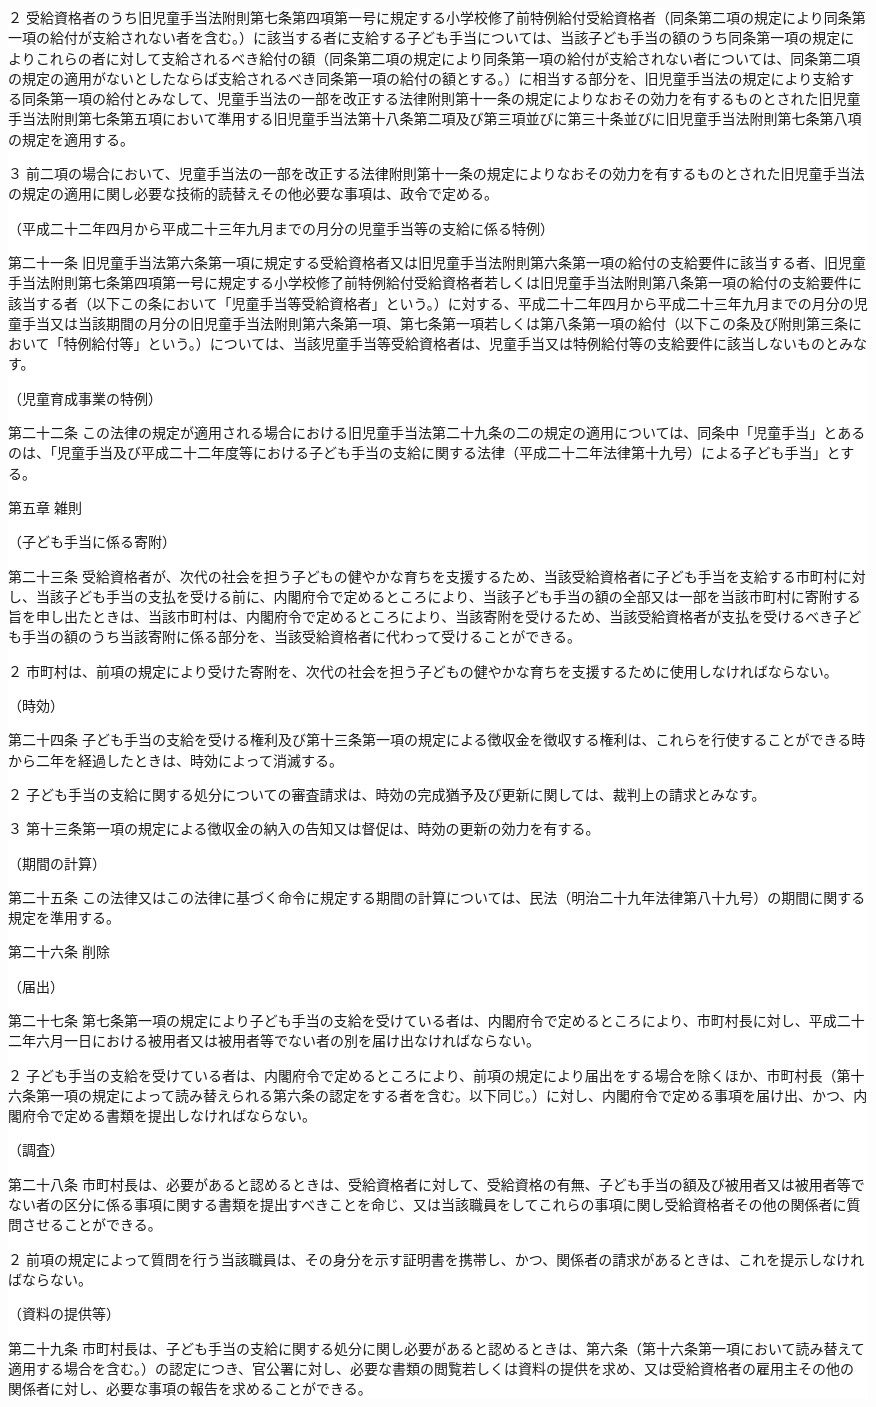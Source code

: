 ２ 受給資格者のうち旧児童手当法附則第七条第四項第一号に規定する小学校修了前特例給付受給資格者（同条第二項の規定により同条第一項の給付が支給されない者を含む。）に該当する者に支給する子ども手当については、当該子ども手当の額のうち同条第一項の規定によりこれらの者に対して支給されるべき給付の額（同条第二項の規定により同条第一項の給付が支給されない者については、同条第二項の規定の適用がないとしたならば支給されるべき同条第一項の給付の額とする。）に相当する部分を、旧児童手当法の規定により支給する同条第一項の給付とみなして、児童手当法の一部を改正する法律附則第十一条の規定によりなおその効力を有するものとされた旧児童手当法附則第七条第五項において準用する旧児童手当法第十八条第二項及び第三項並びに第三十条並びに旧児童手当法附則第七条第八項の規定を適用する。

３ 前二項の場合において、児童手当法の一部を改正する法律附則第十一条の規定によりなおその効力を有するものとされた旧児童手当法の規定の適用に関し必要な技術的読替えその他必要な事項は、政令で定める。

（平成二十二年四月から平成二十三年九月までの月分の児童手当等の支給に係る特例）

第二十一条 旧児童手当法第六条第一項に規定する受給資格者又は旧児童手当法附則第六条第一項の給付の支給要件に該当する者、旧児童手当法附則第七条第四項第一号に規定する小学校修了前特例給付受給資格者若しくは旧児童手当法附則第八条第一項の給付の支給要件に該当する者（以下この条において「児童手当等受給資格者」という。）に対する、平成二十二年四月から平成二十三年九月までの月分の児童手当又は当該期間の月分の旧児童手当法附則第六条第一項、第七条第一項若しくは第八条第一項の給付（以下この条及び附則第三条において「特例給付等」という。）については、当該児童手当等受給資格者は、児童手当又は特例給付等の支給要件に該当しないものとみなす。

（児童育成事業の特例）

第二十二条 この法律の規定が適用される場合における旧児童手当法第二十九条の二の規定の適用については、同条中「児童手当」とあるのは、「児童手当及び平成二十二年度等における子ども手当の支給に関する法律（平成二十二年法律第十九号）による子ども手当」とする。

第五章 雑則

（子ども手当に係る寄附）

第二十三条 受給資格者が、次代の社会を担う子どもの健やかな育ちを支援するため、当該受給資格者に子ども手当を支給する市町村に対し、当該子ども手当の支払を受ける前に、内閣府令で定めるところにより、当該子ども手当の額の全部又は一部を当該市町村に寄附する旨を申し出たときは、当該市町村は、内閣府令で定めるところにより、当該寄附を受けるため、当該受給資格者が支払を受けるべき子ども手当の額のうち当該寄附に係る部分を、当該受給資格者に代わって受けることができる。

２ 市町村は、前項の規定により受けた寄附を、次代の社会を担う子どもの健やかな育ちを支援するために使用しなければならない。

（時効）

第二十四条 子ども手当の支給を受ける権利及び第十三条第一項の規定による徴収金を徴収する権利は、これらを行使することができる時から二年を経過したときは、時効によって消滅する。

２ 子ども手当の支給に関する処分についての審査請求は、時効の完成猶予及び更新に関しては、裁判上の請求とみなす。

３ 第十三条第一項の規定による徴収金の納入の告知又は督促は、時効の更新の効力を有する。

（期間の計算）

第二十五条 この法律又はこの法律に基づく命令に規定する期間の計算については、民法（明治二十九年法律第八十九号）の期間に関する規定を準用する。

第二十六条 削除

（届出）

第二十七条 第七条第一項の規定により子ども手当の支給を受けている者は、内閣府令で定めるところにより、市町村長に対し、平成二十二年六月一日における被用者又は被用者等でない者の別を届け出なければならない。

２ 子ども手当の支給を受けている者は、内閣府令で定めるところにより、前項の規定により届出をする場合を除くほか、市町村長（第十六条第一項の規定によって読み替えられる第六条の認定をする者を含む。以下同じ。）に対し、内閣府令で定める事項を届け出、かつ、内閣府令で定める書類を提出しなければならない。

（調査）

第二十八条 市町村長は、必要があると認めるときは、受給資格者に対して、受給資格の有無、子ども手当の額及び被用者又は被用者等でない者の区分に係る事項に関する書類を提出すべきことを命じ、又は当該職員をしてこれらの事項に関し受給資格者その他の関係者に質問させることができる。

２ 前項の規定によって質問を行う当該職員は、その身分を示す証明書を携帯し、かつ、関係者の請求があるときは、これを提示しなければならない。

（資料の提供等）

第二十九条 市町村長は、子ども手当の支給に関する処分に関し必要があると認めるときは、第六条（第十六条第一項において読み替えて適用する場合を含む。）の認定につき、官公署に対し、必要な書類の閲覧若しくは資料の提供を求め、又は受給資格者の雇用主その他の関係者に対し、必要な事項の報告を求めることができる。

__________

In the entries above, tally the lines that include the string "市町村長は". Give the figure only.

Response to the task >>
2